Despite bad feelings about the way the Abbottabad raid was carried out, people felt equally sick about the way the doctor was whisked away to FATA, given a secret trial under FCR without any lawyer, and then sentenced to 33 years in prison. Analysts from across the political spectrum began to speak out against the lack of justice, and it began to look more like a scapegoating than a legitimate trial.
Then, a new type of report began to appear in the papers. Dr Afridi was described as “a hard-drinking womaniser who had faced accusations of sexual assault, harassment and stealing”. Anonymous “current and former Pakistani officials” said “his main obsession was making easy money”. As predicted, “US officials called the accusations character assassination”.
Now we are being told that Dr Afridi wasn’t sentenced for helping the CIA – he was sentenced for helping extremist militants!
The tribal court that convicted the doctor said his “love” for Mangal Bagh “was an open secret”.
It said the accused provided two million rupees ($22,000) to Lashkar-e-Islam and helped to provide medical assistance to militant commanders in Khyber.

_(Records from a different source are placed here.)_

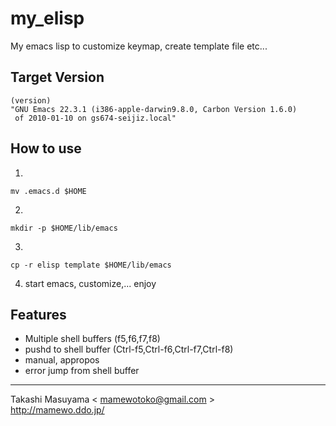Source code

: my_elisp
========

My emacs lisp to customize keymap, create template file etc...

Target Version
--------------

    (version)
    "GNU Emacs 22.3.1 (i386-apple-darwin9.8.0, Carbon Version 1.6.0)
     of 2010-01-10 on gs674-seijiz.local"

How to use
----------
1.

    mv .emacs.d $HOME 
2.  

    mkdir -p $HOME/lib/emacs  
3.  

    cp -r elisp template $HOME/lib/emacs
4. start emacs, customize,... enjoy

Features
--------
* Multiple shell buffers (f5,f6,f7,f8)
* pushd to shell buffer (Ctrl-f5,Ctrl-f6,Ctrl-f7,Ctrl-f8)
* manual, appropos
* error jump from shell buffer

----
Takashi Masuyama < mamewotoko@gmail.com >  
http://mamewo.ddo.jp/
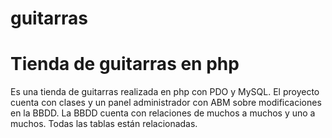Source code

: # guitarras
# Tienda de guitarras en php
 Es una tienda de guitarras realizada en php con PDO y MySQL.
 El proyecto cuenta con clases y un panel administrador con ABM sobre modificaciones en la BBDD.
 La BBDD cuenta con relaciones de muchos a muchos y uno a muchos. 
 Todas las tablas están relacionadas.
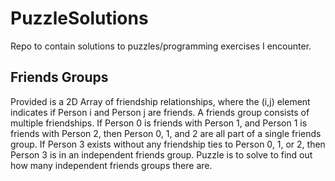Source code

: # PuzzleSolutions
Repo to contain solutions to puzzles/programming exercises I encounter.

## Friends Groups
Provided is a 2D Array of friendship relationships, where the (i,j) element indicates if Person i and Person j are friends.
A friends group consists of multiple friendships. If Person 0 is friends with Person 1, and Person 1 is friends with Person 2, then Person 0, 1, and 2 are all part of a single friends group. If Person 3 exists without any friendship ties to Person 0, 1, or 2, then Person 3 is in an independent friends group.
Puzzle is to solve to find out how many independent friends groups there are.

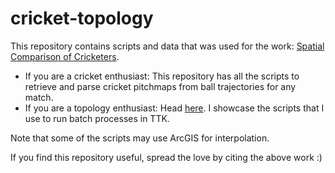 # cricket-topology

This repository contains scripts and data that was used for the work:  [Spatial Comparison of Cricketers](https://hal.inria.fr/hal-01852138/document/).

- If you are a cricket enthusiast: This repository has all the scripts to retrieve and parse cricket pitchmaps from ball trajectories for any match. 
- If you are a topology enthusiast:  Head [here](https://github.com/kamakshidasan/irrelevant/tree/master/scripts). I showcase the scripts that I use to run batch processes in TTK.

Note that some of the scripts may use ArcGIS for interpolation.

If you find this repository useful, spread the love by citing the above work :)
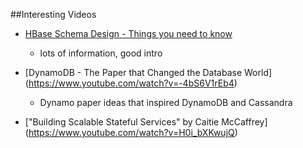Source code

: ##Interesting Videos
- [HBase Schema Design - Things you need to know](https://www.youtube.com/watch?v=_HLoH_PgrLk)
  * lots of information, good intro

- [DynamoDB - The Paper that Changed the Database World] (https://www.youtube.com/watch?v=-4bS6V1rEb4)
  * Dynamo paper ideas that inspired DynamoDB and Cassandra

- ["Building Scalable Stateful Services" by Caitie McCaffrey] (https://www.youtube.com/watch?v=H0i_bXKwujQ)
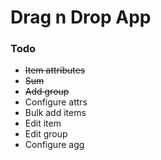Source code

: # Drag n Drop App

### Todo

- ~~Item attributes~~
- ~~Sum~~
- ~~Add group~~
- Configure attrs
- Bulk add items
- Edit item
- Edit group
- Configure agg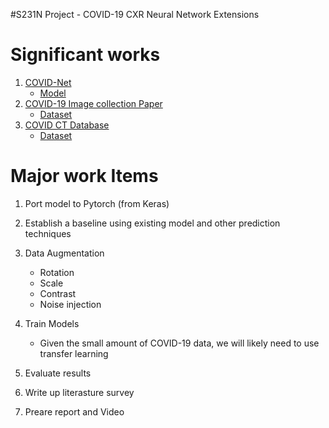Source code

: #S231N Project - COVID-19 CXR Neural Network Extensions

Significant works
=================
1. [COVID-Net](https://arxiv.org/pdf/2003.09871.pdf)
   * [Model](https://github.com/lindawangg/COVID-Net)
2. [COVID-19 Image collection Paper](https://arxiv.org/pdf/2003.11597.pdf)
   * [Dataset](https://github.com/ieee8023/covid-chestxray-dataset)
3. [COVID CT Database](https://arxiv.org/pdf/2003.13865.pdf)
   * [Dataset](https://github.com/UCSD-AI4H/COVID-CT)
  
Major work Items
================
1. Port model to Pytorch (from Keras)
2. Establish a baseline using existing model and other prediction techniques
3. Data Augmentation
   * Rotation
   * Scale
   * Contrast
   * Noise injection

4. Train Models
    * Given the small amount of COVID-19 data, we will likely need to use transfer learning
5. Evaluate results
6. Write up literasture survey
7. Preare report and Video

So now we’re to believe that Dr Shakil Afridi was a hard-drinking, womanising, rapist, thief, swindler, CIA agent, extremist militant. It seems that no matter who you are, you now have a reason to want to see Shakil Afridi punished. How bloody convenient.
It’s quite well known that you’re supposed to convict someone in the media before you drag them into court and actually sentence them to prison (or worse). By the looks of it, the way Dr Afridi was rushed through the system, someone forgot to do the dirty work first and now they’re playing catch up.

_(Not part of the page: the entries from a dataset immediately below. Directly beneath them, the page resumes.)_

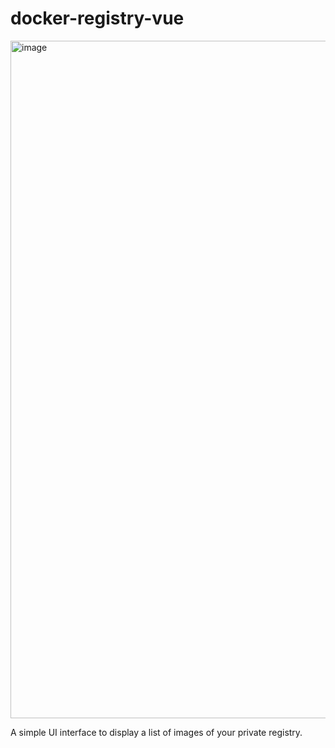 # docker-registry-vue
<img width="1084" alt="image" src="https://user-images.githubusercontent.com/26145202/142769191-464c8375-087d-4324-b3e0-7cca99603be1.png">

A simple UI interface to display a list of images of your private registry.
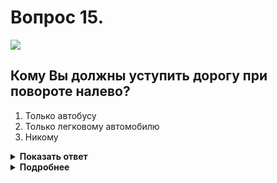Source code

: # Вопрос 15.

![](https://s.drom.ru/i24227/pdd/tickets/2016/1542608573.jpg)

## Кому Вы должны уступить дорогу при повороте налево?

1. Только автобусу
2. Только легковому автомобилю
3. Никому

<details>
<summary><b>Показать ответ</b></summary>
Правильный ответ: 1
</details>
<details>
<summary><b>Подробнее</b></summary>
Перекрёсток неравнозначный. Главная дорога меняет направление. Транспортные средства, находящиеся на главной дороге, имеют преимущество, между собой руководствуются «правилом правой руки». У Вас помеха справа, уступаете автобусу. Легковой автомобиль проедет последним, так как находится на второстепенной дороге.
(Пункты 13.9, 13.10, 13.11 ПДД)
</details>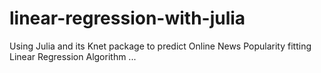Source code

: # linear-regression-with-julia
Using Julia and its Knet package to predict Online News Popularity fitting Linear Regression Algorithm ...
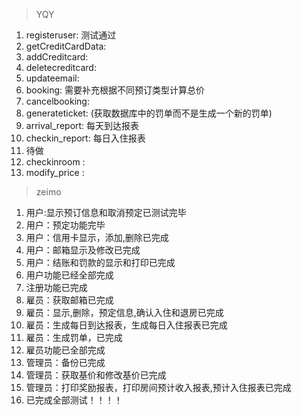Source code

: > YQY
1. registeruser: 测试通过
2. getCreditCardData: 
3. addCreditcard: 
4. deletecreditcard: 
5. updateemail:
6. booking:  需要补充根据不同预订类型计算总价
7. cancelbooking:
8. generateticket:  (获取数据库中的罚单而不是生成一个新的罚单)
9. arrival_report: 每天到达报表
10. checkin_report: 每日入住报表
11. 待做
12. checkinroom : 
13. modify_price : 
> zeimo
1.  用户:显示预订信息和取消预定已测试完毕
2.  用户：预定功能完毕
3.  用户：信用卡显示，添加,删除已完成
4.  用户：邮箱显示及修改已完成
5.  用户：结账和罚款的显示和打印已完成
6.  用户功能已经全部完成
7. 注册功能已完成
8. 雇员：获取邮箱已完成
9. 雇员：显示,删除，预定信息,确认入住和退房已完成
10. 雇员：生成每日到达报表，生成每日入住报表已完成
11. 雇员：生成罚单，已完成
12. 雇员功能已全部完成
13. 管理员：备份已完成
14. 管理员：获取基价和修改基价已完成
15. 管理员：打印奖励报表，打印房间预计收入报表,预计入住报表已完成
16. 已完成全部测试！！！！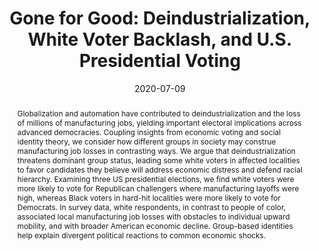 ---
# Documentation: https://sourcethemes.com/academic/docs/managing-content/

title: "Gone for Good: Deindustrialization, White Voter Backlash, and U.S. Presidential Voting"
authors: ["Leonardo Baccini", "Stephen Weymouth"]
date: 2020-07-09
doi: ""

# Schedule page publish date (NOT publication's date).
#publishDate: 2020-07-01T22:11:49+01:00

# Publication type.
# Legend: 0 = Uncategorized; 1 = Conference paper; 2 = Journal article;
# 3 = Preprint / Working Paper; 4 = Report; 5 = Book; 6 = Book section;
# 7 = Thesis; 8 = Patent
publication_types: ["1"]

# Publication name and optional abbreviated publication name.
publication: "Forthcoming, ***American Political Science Review***"
publication_short: ""

abstract: "Globalization and automation have contributed to deindustrialization and the loss of millions of manufacturing jobs, yielding important electoral implications across advanced democracies. Coupling insights from economic voting and social identity theory, we consider how different groups in society may construe manufacturing job losses in contrasting ways. We argue that deindustrialization threatens dominant group status, leading some white voters in affected localities to favor candidates they believe will address economic distress and defend racial hierarchy. Examining three US presidential elections, we find white voters were more likely to vote for Republican challengers where manufacturing layoffs were high, whereas Black voters in hard-hit localities were more likely to vote for Democrats. In survey data, white respondents, in contrast to people of color, associated local manufacturing job losses with obstacles to individual upward mobility, and with broader American economic decline. Group-based identities help explain divergent political reactions to common economic shocks."

# Summary. An optional shortened abstract.
summary: "We argue that deindustrialization is central to the white voter backlash that culminated in the election of Donald Trump."

tags: []
categories: []
featured: false

# Custom links (optional).
#   Uncomment and edit lines below to show custom links.
links:
- name: PDF
  url: files/BW_2020.pdf

url_pdf:
url_code:
url_dataset:
url_poster:
url_project:
url_slides:
url_source:
url_video:

# Featured image
# To use, add an image named `featured.jpg/png` to your page's folder.
# Focal points: Smart, Center, TopLeft, Top, TopRight, Left, Right, BottomLeft, Bottom, BottomRight.
image:
  caption: ""
  focal_point: ""
  preview_only: false

# Associated Projects (optional).
#   Associate this publication with one or more of your projects.
#   Simply enter your project's folder or file name without extension.
#   E.g. `internal-project` references `content/project/internal-project/index.md`.
#   Otherwise, set `projects: []`.
projects: []

# Slides (optional).
#   Associate this publication with Markdown slides.
#   Simply enter your slide deck's filename without extension.
#   E.g. `slides: "example"` references `content/slides/example/index.md`.
#   Otherwise, set `slides: ""`.
slides: ""
---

Whether the doctor did something illegal and deserves to be punished has become beside the point, as the bumbling way his case is being handled now overshadows any question of whether he helped the wrong agency track down bin Laden. We are now being told that the tribal court recommended Dr Afridi “be produced before the relevant concerned court for further proceedings under the law” – this time, possibly, for treason under Article 6.
Dr Afridi was convicted in a secret trial, we were told, for helping the CIA. When people reacted poorly to the whole secret trial bit, we were told that it’s okay because he’s a real jerk. Now we’re told that he wasn’t really convicted of working to find terrorists, but of helping them, and he could face another trial for working with the CIA. After bungling it the first time, is someone trying to get another bite at the apple?